Starting at the line that contains "Cloning/compiling/running HelloWorld (js/helloworld)" and ending at the line that contains "### Step 2.", the lines below are to be given again exactly, with nothing added.
****************************************
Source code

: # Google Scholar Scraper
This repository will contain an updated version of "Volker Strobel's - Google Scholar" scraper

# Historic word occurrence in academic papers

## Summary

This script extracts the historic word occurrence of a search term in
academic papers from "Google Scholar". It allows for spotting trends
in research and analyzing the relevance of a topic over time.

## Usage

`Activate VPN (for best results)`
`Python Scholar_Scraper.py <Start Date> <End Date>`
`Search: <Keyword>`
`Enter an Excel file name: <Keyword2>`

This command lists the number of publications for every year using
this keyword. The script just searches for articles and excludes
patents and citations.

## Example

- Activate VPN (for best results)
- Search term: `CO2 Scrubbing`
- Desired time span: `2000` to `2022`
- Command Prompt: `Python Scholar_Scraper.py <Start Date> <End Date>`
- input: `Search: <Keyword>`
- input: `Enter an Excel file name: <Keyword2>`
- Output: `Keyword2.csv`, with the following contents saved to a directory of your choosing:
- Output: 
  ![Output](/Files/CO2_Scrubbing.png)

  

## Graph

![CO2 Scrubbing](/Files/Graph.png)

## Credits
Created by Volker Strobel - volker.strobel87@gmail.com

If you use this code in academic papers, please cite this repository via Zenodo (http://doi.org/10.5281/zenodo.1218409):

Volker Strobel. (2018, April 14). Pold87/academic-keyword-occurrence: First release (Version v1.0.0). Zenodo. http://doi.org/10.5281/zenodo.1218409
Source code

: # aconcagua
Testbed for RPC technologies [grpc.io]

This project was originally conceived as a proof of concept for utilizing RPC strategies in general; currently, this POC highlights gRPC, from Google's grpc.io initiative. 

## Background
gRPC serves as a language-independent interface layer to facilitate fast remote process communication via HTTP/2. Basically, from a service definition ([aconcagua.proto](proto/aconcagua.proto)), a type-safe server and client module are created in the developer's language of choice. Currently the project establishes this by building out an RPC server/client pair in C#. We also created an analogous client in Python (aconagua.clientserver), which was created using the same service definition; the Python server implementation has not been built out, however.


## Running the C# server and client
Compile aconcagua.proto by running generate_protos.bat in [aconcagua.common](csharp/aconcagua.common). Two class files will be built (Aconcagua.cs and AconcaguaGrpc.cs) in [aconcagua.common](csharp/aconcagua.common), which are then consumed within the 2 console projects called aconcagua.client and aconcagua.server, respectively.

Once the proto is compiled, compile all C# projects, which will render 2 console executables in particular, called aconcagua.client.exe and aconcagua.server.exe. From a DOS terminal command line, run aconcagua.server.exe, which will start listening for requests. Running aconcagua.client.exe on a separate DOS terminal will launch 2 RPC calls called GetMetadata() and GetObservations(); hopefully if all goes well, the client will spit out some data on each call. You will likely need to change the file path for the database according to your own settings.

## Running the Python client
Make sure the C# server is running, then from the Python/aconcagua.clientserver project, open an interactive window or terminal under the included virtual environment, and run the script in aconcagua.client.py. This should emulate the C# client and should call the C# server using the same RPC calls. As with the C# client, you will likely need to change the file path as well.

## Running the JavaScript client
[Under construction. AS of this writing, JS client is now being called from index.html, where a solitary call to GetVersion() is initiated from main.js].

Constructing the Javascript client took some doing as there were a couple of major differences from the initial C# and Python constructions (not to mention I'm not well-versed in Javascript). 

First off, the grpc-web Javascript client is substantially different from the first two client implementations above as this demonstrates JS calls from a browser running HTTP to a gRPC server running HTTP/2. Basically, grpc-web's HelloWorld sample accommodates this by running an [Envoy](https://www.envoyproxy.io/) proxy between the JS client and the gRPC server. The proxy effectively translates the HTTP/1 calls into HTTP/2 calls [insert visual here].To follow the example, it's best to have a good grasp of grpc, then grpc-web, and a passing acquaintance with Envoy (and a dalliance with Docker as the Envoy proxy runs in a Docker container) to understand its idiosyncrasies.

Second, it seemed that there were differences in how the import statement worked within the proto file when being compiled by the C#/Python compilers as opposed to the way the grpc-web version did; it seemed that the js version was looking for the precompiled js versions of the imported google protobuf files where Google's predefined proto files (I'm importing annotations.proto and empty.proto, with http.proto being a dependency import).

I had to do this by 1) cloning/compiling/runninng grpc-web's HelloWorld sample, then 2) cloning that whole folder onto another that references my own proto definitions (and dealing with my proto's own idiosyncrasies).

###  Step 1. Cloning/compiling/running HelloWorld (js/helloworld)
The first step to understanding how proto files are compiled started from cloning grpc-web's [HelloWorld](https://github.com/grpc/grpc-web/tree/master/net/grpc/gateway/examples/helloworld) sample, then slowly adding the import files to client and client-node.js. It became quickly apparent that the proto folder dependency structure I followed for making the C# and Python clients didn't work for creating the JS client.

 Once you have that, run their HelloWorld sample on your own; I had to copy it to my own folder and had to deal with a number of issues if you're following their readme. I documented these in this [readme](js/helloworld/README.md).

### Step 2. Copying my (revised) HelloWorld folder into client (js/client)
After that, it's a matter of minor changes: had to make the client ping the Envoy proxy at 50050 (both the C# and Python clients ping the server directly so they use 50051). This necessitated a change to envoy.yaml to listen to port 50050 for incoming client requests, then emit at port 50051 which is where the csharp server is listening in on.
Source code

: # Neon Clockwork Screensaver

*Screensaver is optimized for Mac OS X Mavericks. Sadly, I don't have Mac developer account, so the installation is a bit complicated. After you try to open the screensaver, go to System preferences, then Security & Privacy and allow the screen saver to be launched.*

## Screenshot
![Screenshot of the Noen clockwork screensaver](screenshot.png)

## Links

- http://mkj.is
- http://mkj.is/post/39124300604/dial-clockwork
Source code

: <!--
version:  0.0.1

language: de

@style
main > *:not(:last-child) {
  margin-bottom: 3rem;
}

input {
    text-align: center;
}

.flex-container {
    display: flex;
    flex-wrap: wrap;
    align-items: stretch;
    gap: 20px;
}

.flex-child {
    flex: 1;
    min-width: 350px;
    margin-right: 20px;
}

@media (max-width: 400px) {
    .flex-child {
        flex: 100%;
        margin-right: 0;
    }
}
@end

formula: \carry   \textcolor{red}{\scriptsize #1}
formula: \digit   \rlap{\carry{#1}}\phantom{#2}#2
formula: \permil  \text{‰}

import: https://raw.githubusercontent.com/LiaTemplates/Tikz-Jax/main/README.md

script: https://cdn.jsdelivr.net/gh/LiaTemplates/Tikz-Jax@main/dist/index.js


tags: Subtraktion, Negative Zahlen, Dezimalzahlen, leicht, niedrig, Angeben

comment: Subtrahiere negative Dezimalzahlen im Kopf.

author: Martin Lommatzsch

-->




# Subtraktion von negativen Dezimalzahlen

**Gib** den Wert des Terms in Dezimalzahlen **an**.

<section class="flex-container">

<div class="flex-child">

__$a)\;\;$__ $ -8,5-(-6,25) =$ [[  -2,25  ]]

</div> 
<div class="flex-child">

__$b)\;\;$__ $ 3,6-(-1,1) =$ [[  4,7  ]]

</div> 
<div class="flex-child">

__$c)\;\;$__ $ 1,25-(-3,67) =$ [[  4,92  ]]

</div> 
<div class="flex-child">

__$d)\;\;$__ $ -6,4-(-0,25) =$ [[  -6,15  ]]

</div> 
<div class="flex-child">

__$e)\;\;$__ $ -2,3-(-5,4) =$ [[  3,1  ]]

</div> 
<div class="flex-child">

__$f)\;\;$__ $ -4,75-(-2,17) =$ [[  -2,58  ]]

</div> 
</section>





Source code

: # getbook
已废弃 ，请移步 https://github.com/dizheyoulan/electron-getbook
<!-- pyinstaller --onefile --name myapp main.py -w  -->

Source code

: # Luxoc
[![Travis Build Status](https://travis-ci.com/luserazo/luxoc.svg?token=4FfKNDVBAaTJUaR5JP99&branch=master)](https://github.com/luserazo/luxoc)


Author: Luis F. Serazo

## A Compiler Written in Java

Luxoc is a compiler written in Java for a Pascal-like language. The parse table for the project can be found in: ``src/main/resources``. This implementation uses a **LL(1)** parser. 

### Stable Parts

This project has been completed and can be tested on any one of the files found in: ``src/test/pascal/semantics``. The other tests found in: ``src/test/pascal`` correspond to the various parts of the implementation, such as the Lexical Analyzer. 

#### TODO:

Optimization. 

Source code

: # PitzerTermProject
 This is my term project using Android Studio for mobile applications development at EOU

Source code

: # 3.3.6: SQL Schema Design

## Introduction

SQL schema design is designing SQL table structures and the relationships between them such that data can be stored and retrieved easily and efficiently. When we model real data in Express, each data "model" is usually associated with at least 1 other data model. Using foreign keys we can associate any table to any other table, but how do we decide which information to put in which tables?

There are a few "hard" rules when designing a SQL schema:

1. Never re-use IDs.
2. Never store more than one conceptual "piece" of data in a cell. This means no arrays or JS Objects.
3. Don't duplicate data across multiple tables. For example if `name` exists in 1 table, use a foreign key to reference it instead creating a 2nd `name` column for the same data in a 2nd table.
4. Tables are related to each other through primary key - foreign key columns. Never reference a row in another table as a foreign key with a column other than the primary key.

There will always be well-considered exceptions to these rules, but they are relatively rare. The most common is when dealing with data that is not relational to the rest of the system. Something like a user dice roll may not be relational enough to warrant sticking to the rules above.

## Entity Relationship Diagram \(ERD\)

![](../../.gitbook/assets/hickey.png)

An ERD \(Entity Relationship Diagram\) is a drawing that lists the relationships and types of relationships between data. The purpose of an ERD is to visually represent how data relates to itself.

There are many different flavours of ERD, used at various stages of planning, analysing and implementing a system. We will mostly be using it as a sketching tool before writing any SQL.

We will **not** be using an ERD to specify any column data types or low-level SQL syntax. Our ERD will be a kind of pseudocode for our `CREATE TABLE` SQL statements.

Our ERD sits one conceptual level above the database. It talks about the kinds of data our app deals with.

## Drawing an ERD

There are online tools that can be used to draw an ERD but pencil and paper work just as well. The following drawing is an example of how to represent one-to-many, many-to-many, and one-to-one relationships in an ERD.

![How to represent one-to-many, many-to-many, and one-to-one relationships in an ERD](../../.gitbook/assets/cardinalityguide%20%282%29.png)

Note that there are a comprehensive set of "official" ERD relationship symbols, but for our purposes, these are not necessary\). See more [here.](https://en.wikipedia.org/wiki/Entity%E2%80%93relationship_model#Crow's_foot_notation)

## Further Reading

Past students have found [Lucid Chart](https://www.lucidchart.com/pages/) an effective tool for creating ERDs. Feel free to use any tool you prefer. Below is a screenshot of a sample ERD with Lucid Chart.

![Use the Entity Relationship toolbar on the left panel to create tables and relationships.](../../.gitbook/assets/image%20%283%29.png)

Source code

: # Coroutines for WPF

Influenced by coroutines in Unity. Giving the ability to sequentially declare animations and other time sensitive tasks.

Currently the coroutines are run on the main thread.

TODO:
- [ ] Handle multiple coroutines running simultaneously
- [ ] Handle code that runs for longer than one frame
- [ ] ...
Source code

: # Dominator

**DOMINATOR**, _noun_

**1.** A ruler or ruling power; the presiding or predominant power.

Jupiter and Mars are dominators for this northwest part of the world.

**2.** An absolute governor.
****************************************
TASK OUTPUT:
###  Step 1. Cloning/compiling/running HelloWorld (js/helloworld)
The first step to understanding how proto files are compiled started from cloning grpc-web's [HelloWorld](https://github.com/grpc/grpc-web/tree/master/net/grpc/gateway/examples/helloworld) sample, then slowly adding the import files to client and client-node.js. It became quickly apparent that the proto folder dependency structure I followed for making the C# and Python clients didn't work for creating the JS client.

 Once you have that, run their HelloWorld sample on your own; I had to copy it to my own folder and had to deal with a number of issues if you're following their readme. I documented these in this [readme](js/helloworld/README.md).

### Step 2. Copying my (revised) HelloWorld folder into client (js/client)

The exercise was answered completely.